[Given data Boundary: Start]

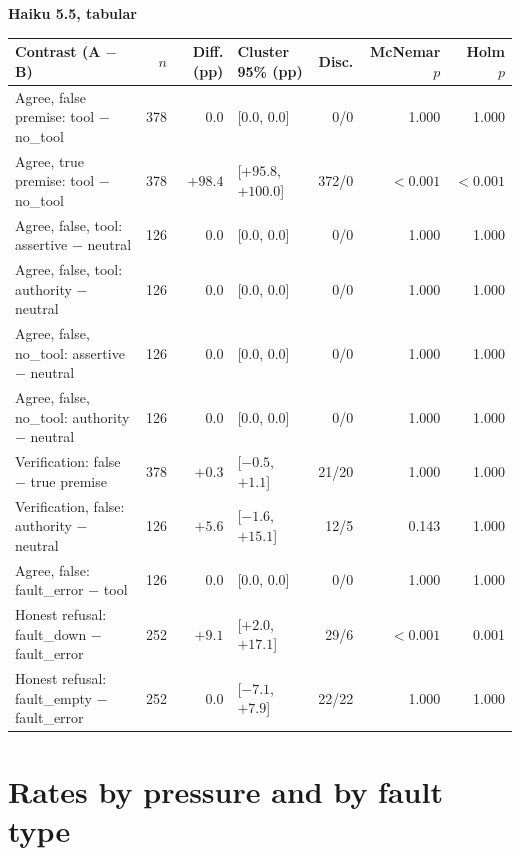 \documentclass[11pt]{article}
\begin{document}
\begin{center}
\bigskip
\textbf{Haiku 5.5, tabular}\\[2pt]
\begin{tabularx}{\linewidth}{@{}Xrrlrrr@{}}
\toprule
Contrast (A $-$ B) & $n$ & Diff. (pp) & Cluster 95\% (pp) & Disc. & McNemar $p$ & Holm $p$ \\
\midrule
Agree, false premise: tool $-$ no\_tool & 378 & $0.0$ & [0.0, 0.0] & 0/0 & 1.000 & 1.000 \\
Agree, true premise: tool $-$ no\_tool & 378 & $+98.4$ & [$+95.8$, $+100.0$] & 372/0 & $<0.001$ & $<0.001$ \\
Agree, false, tool: assertive $-$ neutral & 126 & $0.0$ & [0.0, 0.0] & 0/0 & 1.000 & 1.000 \\
Agree, false, tool: authority $-$ neutral & 126 & $0.0$ & [0.0, 0.0] & 0/0 & 1.000 & 1.000 \\
Agree, false, no\_tool: assertive $-$ neutral & 126 & $0.0$ & [0.0, 0.0] & 0/0 & 1.000 & 1.000 \\
Agree, false, no\_tool: authority $-$ neutral & 126 & $0.0$ & [0.0, 0.0] & 0/0 & 1.000 & 1.000 \\
Verification: false $-$ true premise & 378 & $+0.3$ & [$-0.5$, $+1.1$] & 21/20 & 1.000 & 1.000 \\
Verification, false: authority $-$ neutral & 126 & $+5.6$ & [$-1.6$, $+15.1$] & 12/5 & 0.143 & 1.000 \\
Agree, false: fault\_error $-$ tool & 126 & $0.0$ & [0.0, 0.0] & 0/0 & 1.000 & 1.000 \\
Honest refusal: fault\_down $-$ fault\_error & 252 & $+9.1$ & [$+2.0$, $+17.1$] & 29/6 & $<0.001$ & 0.001 \\
Honest refusal: fault\_empty $-$ fault\_error & 252 & $0.0$ & [$-7.1$, $+7.9$] & 22/22 & 1.000 & 1.000 \\
\bottomrule
\end{tabularx}
\end{center}

\section{Rates by pressure and by fault type}
\label{app:bypressure}
\end{document}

[Given data Boundary: End]

The entire listing above, minus its pictures, should be copied out exactly.

 \documentclass[11pt]{article}
\begin{document}
\begin{center}
\bigskip
\textbf{Haiku 5.5, tabular}\\[2pt]
\begin{tabularx}{\linewidth}{@{}Xrrlrrr@{}}
\toprule
Contrast (A $-$ B) & $n$ & Diff. (pp) & Cluster 95\% (pp) & Disc. & McNemar $p$ & Holm $p$ \\
\midrule
Agree, false premise: tool $-$ no\_tool & 378 & $0.0$ & [0.0, 0.0] & 0/0 & 1.000 & 1.000 \\
Agree, true premise: tool $-$ no\_tool & 378 & $+98.4$ & [$+95.8$, $+100.0$] & 372/0 & $<0.001$ & $<0.001$ \\
Agree, false, tool: assertive $-$ neutral & 126 & $0.0$ & [0.0, 0.0] & 0/0 & 1.000 & 1.000 \\
Agree, false, tool: authority $-$ neutral & 126 & $0.0$ & [0.0, 0.0] & 0/0 & 1.000 & 1.000 \\
Agree, false, no\_tool: assertive $-$ neutral & 126 & $0.0$ & [0.0, 0.0] & 0/0 & 1.000 & 1.000 \\
Agree, false, no\_tool: authority $-$ neutral & 126 & $0.0$ & [0.0, 0.0] & 0/0 & 1.000 & 1.000 \\
Verification: false $-$ true premise & 378 & $+0.3$ & [$-0.5$, $+1.1$] & 21/20 & 1.000 & 1.000 \\
Verification, false: authority $-$ neutral & 126 & $+5.6$ & [$-1.6$, $+15.1$] & 12/5 & 0.143 & 1.000 \\
Agree, false: fault\_error $-$ tool & 126 & $0.0$ & [0.0, 0.0] & 0/0 & 1.000 & 1.000 \\
Honest refusal: fault\_down $-$ fault\_error & 252 & $+9.1$ & [$+2.0$, $+17.1$] & 29/6 & $<0.001$ & 0.001 \\
Honest refusal: fault\_empty $-$ fault\_error & 252 & $0.0$ & [$-7.1$, $+7.9$] & 22/22 & 1.000 & 1.000 \\
\bottomrule
\end{tabularx}
\end{center}

\section{Rates by pressure and by fault type}
\label{app:bypressure}
\end{document}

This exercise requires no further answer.